PALABRA ENTRE NOSOTROS

El secreto de la oración cristiana

Luigi Giussani

La Congregación para la Doctrina de la Fe envió, el pasado 14 de Diciembre, una carta a todos los obispos y dirigida en particular a asociaciones y movimientos, sobre «algunos aspectos de la medita­ción cristiana». «La oración -explicó el cardenal Ratzinger al presentar la carta- ha adquirido de repente un notable interés para la existencia moderna, incluso más allá del ámbito de los creyentes». Sin embargo, no hay que olvidar que «la meditación cristiana no es la sumersión en una impersonal atmósfera de lo divino.
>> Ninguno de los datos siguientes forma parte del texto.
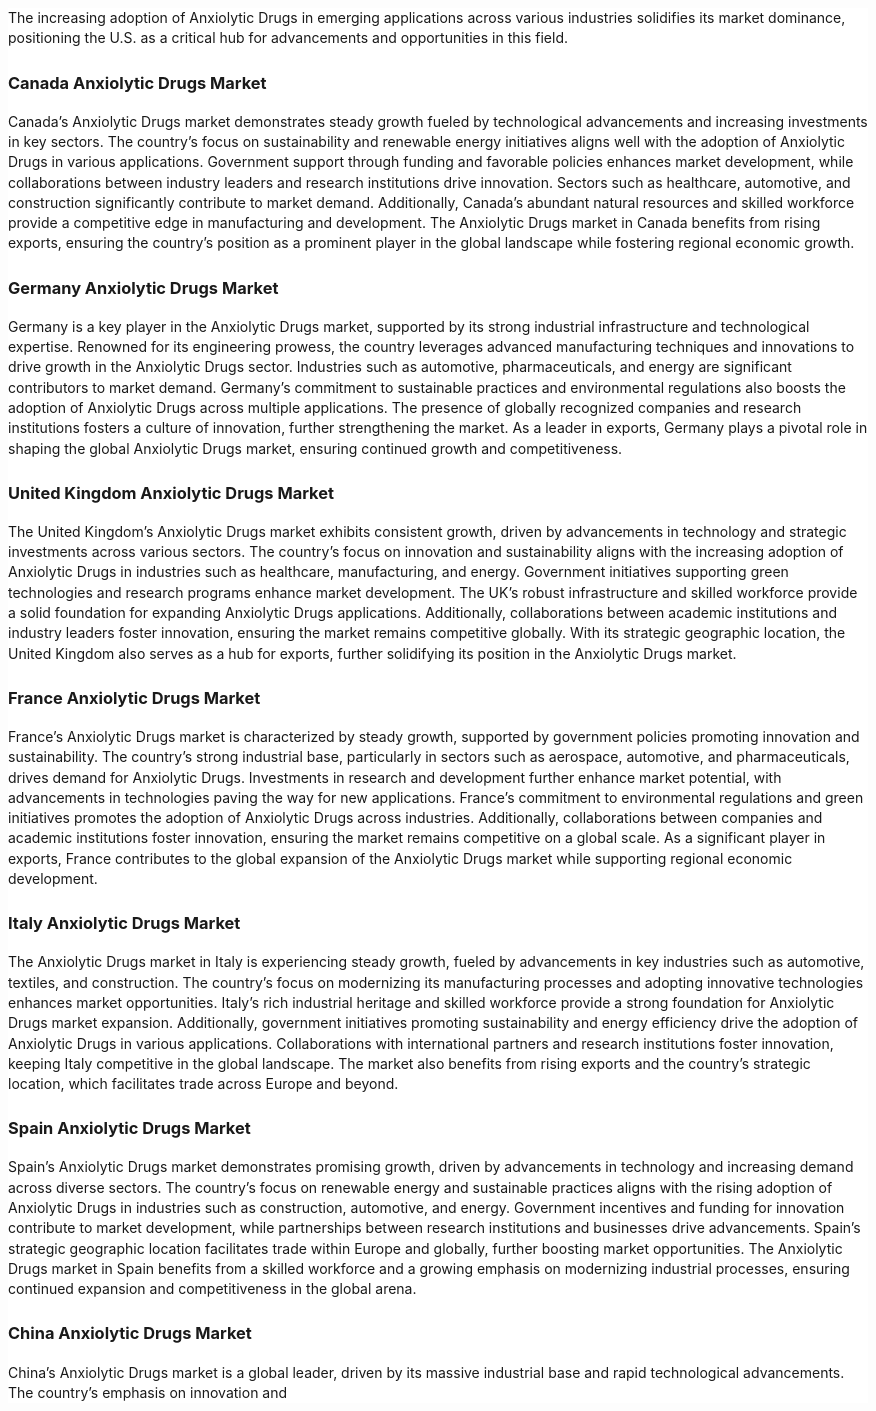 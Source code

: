 The increasing adoption of Anxiolytic Drugs in emerging applications across various industries solidifies its market dominance, positioning the U.S. as a critical hub for advancements and opportunities in this field.</p><h3>Canada Anxiolytic Drugs Market</h3><p>Canada&rsquo;s Anxiolytic Drugs market demonstrates steady growth fueled by technological advancements and increasing investments in key sectors. The country&rsquo;s focus on sustainability and renewable energy initiatives aligns well with the adoption of Anxiolytic Drugs in various applications. Government support through funding and favorable policies enhances market development, while collaborations between industry leaders and research institutions drive innovation. Sectors such as healthcare, automotive, and construction significantly contribute to market demand. Additionally, Canada&rsquo;s abundant natural resources and skilled workforce provide a competitive edge in manufacturing and development. The Anxiolytic Drugs market in Canada benefits from rising exports, ensuring the country&rsquo;s position as a prominent player in the global landscape while fostering regional economic growth.</p><h3>Germany Anxiolytic Drugs Market</h3><p>Germany is a key player in the Anxiolytic Drugs market, supported by its strong industrial infrastructure and technological expertise. Renowned for its engineering prowess, the country leverages advanced manufacturing techniques and innovations to drive growth in the Anxiolytic Drugs sector. Industries such as automotive, pharmaceuticals, and energy are significant contributors to market demand. Germany&rsquo;s commitment to sustainable practices and environmental regulations also boosts the adoption of Anxiolytic Drugs across multiple applications. The presence of globally recognized companies and research institutions fosters a culture of innovation, further strengthening the market. As a leader in exports, Germany plays a pivotal role in shaping the global Anxiolytic Drugs market, ensuring continued growth and competitiveness.</p><h3>United Kingdom Anxiolytic Drugs Market</h3><p>The United Kingdom&rsquo;s Anxiolytic Drugs market exhibits consistent growth, driven by advancements in technology and strategic investments across various sectors. The country&rsquo;s focus on innovation and sustainability aligns with the increasing adoption of Anxiolytic Drugs in industries such as healthcare, manufacturing, and energy. Government initiatives supporting green technologies and research programs enhance market development. The UK&rsquo;s robust infrastructure and skilled workforce provide a solid foundation for expanding Anxiolytic Drugs applications. Additionally, collaborations between academic institutions and industry leaders foster innovation, ensuring the market remains competitive globally. With its strategic geographic location, the United Kingdom also serves as a hub for exports, further solidifying its position in the Anxiolytic Drugs market.</p><h3>France Anxiolytic Drugs Market</h3><p>France&rsquo;s Anxiolytic Drugs market is characterized by steady growth, supported by government policies promoting innovation and sustainability. The country&rsquo;s strong industrial base, particularly in sectors such as aerospace, automotive, and pharmaceuticals, drives demand for Anxiolytic Drugs. Investments in research and development further enhance market potential, with advancements in technologies paving the way for new applications. France&rsquo;s commitment to environmental regulations and green initiatives promotes the adoption of Anxiolytic Drugs across industries. Additionally, collaborations between companies and academic institutions foster innovation, ensuring the market remains competitive on a global scale. As a significant player in exports, France contributes to the global expansion of the Anxiolytic Drugs market while supporting regional economic development.</p><h3>Italy Anxiolytic Drugs Market</h3><p>The Anxiolytic Drugs market in Italy is experiencing steady growth, fueled by advancements in key industries such as automotive, textiles, and construction. The country&rsquo;s focus on modernizing its manufacturing processes and adopting innovative technologies enhances market opportunities. Italy&rsquo;s rich industrial heritage and skilled workforce provide a strong foundation for Anxiolytic Drugs market expansion. Additionally, government initiatives promoting sustainability and energy efficiency drive the adoption of Anxiolytic Drugs in various applications. Collaborations with international partners and research institutions foster innovation, keeping Italy competitive in the global landscape. The market also benefits from rising exports and the country&rsquo;s strategic location, which facilitates trade across Europe and beyond.</p><h3>Spain Anxiolytic Drugs Market</h3><p>Spain&rsquo;s Anxiolytic Drugs market demonstrates promising growth, driven by advancements in technology and increasing demand across diverse sectors. The country&rsquo;s focus on renewable energy and sustainable practices aligns with the rising adoption of Anxiolytic Drugs in industries such as construction, automotive, and energy. Government incentives and funding for innovation contribute to market development, while partnerships between research institutions and businesses drive advancements. Spain&rsquo;s strategic geographic location facilitates trade within Europe and globally, further boosting market opportunities. The Anxiolytic Drugs market in Spain benefits from a skilled workforce and a growing emphasis on modernizing industrial processes, ensuring continued expansion and competitiveness in the global arena.</p><h3>China Anxiolytic Drugs Market</h3><p>China&rsquo;s Anxiolytic Drugs market is a global leader, driven by its massive industrial base and rapid technological advancements. The country&rsquo;s emphasis on innovation and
Ella es, por su naturaleza, un encuentro entre dos libertades: la libertad de Dios que se encuentra con mi libertad, por Él creada e interpelada».
La carta de la Congregación está editada en la colección
Materiales de Comunión y Liberación y se puede pedir directamente a la Secretaría del movimiento.
Desde esta revista nosotros queremos contribuir al tema, proponiendo una meditación de Don Luígi Giussani sobre la oración, titulada
El abandono y lo cotidiano.

El abandono y lo cotidiano
Leemos en el Génesis: «No temas, Abraham. Yo soy tu escudo; tu recompensa será muy grande» (Gén 15,1). «No temas»: desde el primer momento en que la Divinidad dirigió su palabra al hombre tras el pecado original, lo hizo para confortarle. Pues el sentimiento más enraizado en el ánimo humano, el más connatural, es el temor, la aprensión, el mie­do, la incertidumbre.
La vida del hombre es un gran interrogante.
Nosotros, por nosotros mis­mos, no tenemos nada, no pode­mos nada, no tenemos certeza ni seguridad sobre cosa alguna: ni siquiera el próximo momento nos pertenece. Incluso en el orden simplemente natural, nuestro porvenir es un gran interrogante, aun el porvenir inmediato: el mismo techo que ahora nos cubre y nos cobija puede transformarse dentro de nada en nuestra tumba; la misma tierra que nos sostiene puede convertirse en un instante en el abismo que nos traga. «Así, el que cree estar en pie, mire no caiga» (1 Cor 10, 12).
Todo hombre, también un no cristiano o que viva la religión y la fe que sea, si es un hombre que piensa, comprende esta reali­dad tremenda y simple; sobre todo, la siente sin demasiados esfuerzos ni razonamientos.
«Yo soy tu escudo». Cuando decimos que Dios es nuestro Padre, muchos entienden esta verdad de un modo muy limitado, referido a un momento cronológi­co del pasado, al momento en el cual hemos sido hechos. Pocos son los que comprenden toda la realidad de esta verdad, esto es, que Dios es nuestro Padre porque nos crea continuamente Dios no «nos ha hecho», nos hace. Él no sólo está en el origen de nuestra vida, sino que es el Principio de nuestro mismo ser actual, de cada acción nuestra, aun la simplemen­te humana; sin Él no podríamos subsistir. Él nos crea y nos vuel­ve a crear continuamente, nos da la vida a cada instante; tan cierto es que, si por un instante dejase de comunicarnos el ser, nosotros volveríamos a caer en la nada, porque sólo en Él vivimos, nos movemos y existimos (Hch 17,28).
De esta verdad humana surge lógicamente la conciencia de nuestra dependencia del Ser su­premo, del misterio original.
No nos hemos hecho a noso­tros mismos -verdad evidente y sencilla-, pero tampoco nos vamos haciendo a nosotros mis­mos únicamente con nuestros esfuerzos, por heroicos que sean. Nosotros, pues, no tenemos nada: nos hallamos frente al Ser absolu­to del que dependemos totalmente en esta pobreza interior, continua e incesante.
Los maestros de ascesis la llaman humildad. Pero hay que dec.ir que la humildad es la ver­dad.
En esta pobreza y dependencia total, en esta incertidumbre del porvenir, ¿qué hacer? La apren­sión, el sentido de profundo des­concierto en que el alma se en­cuentra hasta que se encierra en sí misma o intenta apoyarse en las criaturas, desemboca, debe desembocar de modo natural en el abandono. El «depender de» exige un «encomendarse a». Es el abandono: encomendarse a Aquél del cual se depende.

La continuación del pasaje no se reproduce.